▶ _Exercise instructions_:
An exact restatement of every record is required.

● ● ●

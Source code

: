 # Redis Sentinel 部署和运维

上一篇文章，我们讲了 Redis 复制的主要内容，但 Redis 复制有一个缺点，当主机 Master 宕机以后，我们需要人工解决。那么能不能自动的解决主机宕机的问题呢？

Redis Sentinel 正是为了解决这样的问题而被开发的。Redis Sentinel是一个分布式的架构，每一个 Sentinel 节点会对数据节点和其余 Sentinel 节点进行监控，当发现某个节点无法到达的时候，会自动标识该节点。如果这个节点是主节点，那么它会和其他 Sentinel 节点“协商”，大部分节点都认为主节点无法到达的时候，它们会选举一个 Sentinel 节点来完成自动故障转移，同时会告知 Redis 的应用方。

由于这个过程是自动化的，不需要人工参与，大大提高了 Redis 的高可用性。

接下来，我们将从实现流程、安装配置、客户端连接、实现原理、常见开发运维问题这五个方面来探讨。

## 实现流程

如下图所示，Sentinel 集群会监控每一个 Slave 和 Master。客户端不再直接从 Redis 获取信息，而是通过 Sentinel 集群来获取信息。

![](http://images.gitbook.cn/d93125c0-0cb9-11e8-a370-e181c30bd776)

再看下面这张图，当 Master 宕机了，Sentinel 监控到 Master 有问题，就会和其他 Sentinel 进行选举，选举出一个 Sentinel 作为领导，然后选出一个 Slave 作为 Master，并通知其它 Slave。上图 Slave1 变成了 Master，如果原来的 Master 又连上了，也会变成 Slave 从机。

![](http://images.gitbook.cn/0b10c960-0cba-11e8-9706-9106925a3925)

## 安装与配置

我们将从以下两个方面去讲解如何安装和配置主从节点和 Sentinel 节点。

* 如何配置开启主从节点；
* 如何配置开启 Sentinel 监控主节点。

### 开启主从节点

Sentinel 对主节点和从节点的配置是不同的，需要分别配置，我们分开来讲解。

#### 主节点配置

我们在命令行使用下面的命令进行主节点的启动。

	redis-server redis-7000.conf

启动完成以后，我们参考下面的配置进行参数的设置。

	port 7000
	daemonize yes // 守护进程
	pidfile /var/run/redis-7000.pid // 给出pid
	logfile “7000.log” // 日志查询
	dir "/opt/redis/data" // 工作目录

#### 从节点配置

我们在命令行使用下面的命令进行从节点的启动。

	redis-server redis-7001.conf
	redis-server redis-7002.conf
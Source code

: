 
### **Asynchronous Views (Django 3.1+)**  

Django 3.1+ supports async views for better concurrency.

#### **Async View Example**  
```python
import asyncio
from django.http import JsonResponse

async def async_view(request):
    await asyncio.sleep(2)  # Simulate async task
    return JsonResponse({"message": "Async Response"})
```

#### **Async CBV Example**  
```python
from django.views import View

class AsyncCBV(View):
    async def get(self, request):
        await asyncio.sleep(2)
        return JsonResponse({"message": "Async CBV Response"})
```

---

● ● ●

▶ _Solution below_:
Source code

: # Redis Sentinel 部署和运维

上一篇文章，我们讲了 Redis 复制的主要内容，但 Redis 复制有一个缺点，当主机 Master 宕机以后，我们需要人工解决。那么能不能自动的解决主机宕机的问题呢？

Redis Sentinel 正是为了解决这样的问题而被开发的。Redis Sentinel是一个分布式的架构，每一个 Sentinel 节点会对数据节点和其余 Sentinel 节点进行监控，当发现某个节点无法到达的时候，会自动标识该节点。如果这个节点是主节点，那么它会和其他 Sentinel 节点“协商”，大部分节点都认为主节点无法到达的时候，它们会选举一个 Sentinel 节点来完成自动故障转移，同时会告知 Redis 的应用方。

由于这个过程是自动化的，不需要人工参与，大大提高了 Redis 的高可用性。

接下来，我们将从实现流程、安装配置、客户端连接、实现原理、常见开发运维问题这五个方面来探讨。

## 实现流程

如下图所示，Sentinel 集群会监控每一个 Slave 和 Master。客户端不再直接从 Redis 获取信息，而是通过 Sentinel 集群来获取信息。

![](http://images.gitbook.cn/d93125c0-0cb9-11e8-a370-e181c30bd776)

再看下面这张图，当 Master 宕机了，Sentinel 监控到 Master 有问题，就会和其他 Sentinel 进行选举，选举出一个 Sentinel 作为领导，然后选出一个 Slave 作为 Master，并通知其它 Slave。上图 Slave1 变成了 Master，如果原来的 Master 又连上了，也会变成 Slave 从机。

![](http://images.gitbook.cn/0b10c960-0cba-11e8-9706-9106925a3925)

## 安装与配置

我们将从以下两个方面去讲解如何安装和配置主从节点和 Sentinel 节点。

* 如何配置开启主从节点；
* 如何配置开启 Sentinel 监控主节点。

### 开启主从节点

Sentinel 对主节点和从节点的配置是不同的，需要分别配置，我们分开来讲解。

#### 主节点配置

我们在命令行使用下面的命令进行主节点的启动。

	redis-server redis-7000.conf

启动完成以后，我们参考下面的配置进行参数的设置。

	port 7000
	daemonize yes // 守护进程
	pidfile /var/run/redis-7000.pid // 给出pid
	logfile “7000.log” // 日志查询
	dir "/opt/redis/data" // 工作目录

#### 从节点配置

我们在命令行使用下面的命令进行从节点的启动。

	redis-server redis-7001.conf
	redis-server redis-7002.conf
Source code

: 
### **Asynchronous Views (Django 3.1+)**  

Django 3.1+ supports async views for better concurrency.

#### **Async View Example**  
```python
import asyncio
from django.http import JsonResponse

async def async_view(request):
    await asyncio.sleep(2)  # Simulate async task
    return JsonResponse({"message": "Async Response"})
```

#### **Async CBV Example**  
```python
from django.views import View

class AsyncCBV(View):
    async def get(self, request):
        await asyncio.sleep(2)
        return JsonResponse({"message": "Async CBV Response"})
```

---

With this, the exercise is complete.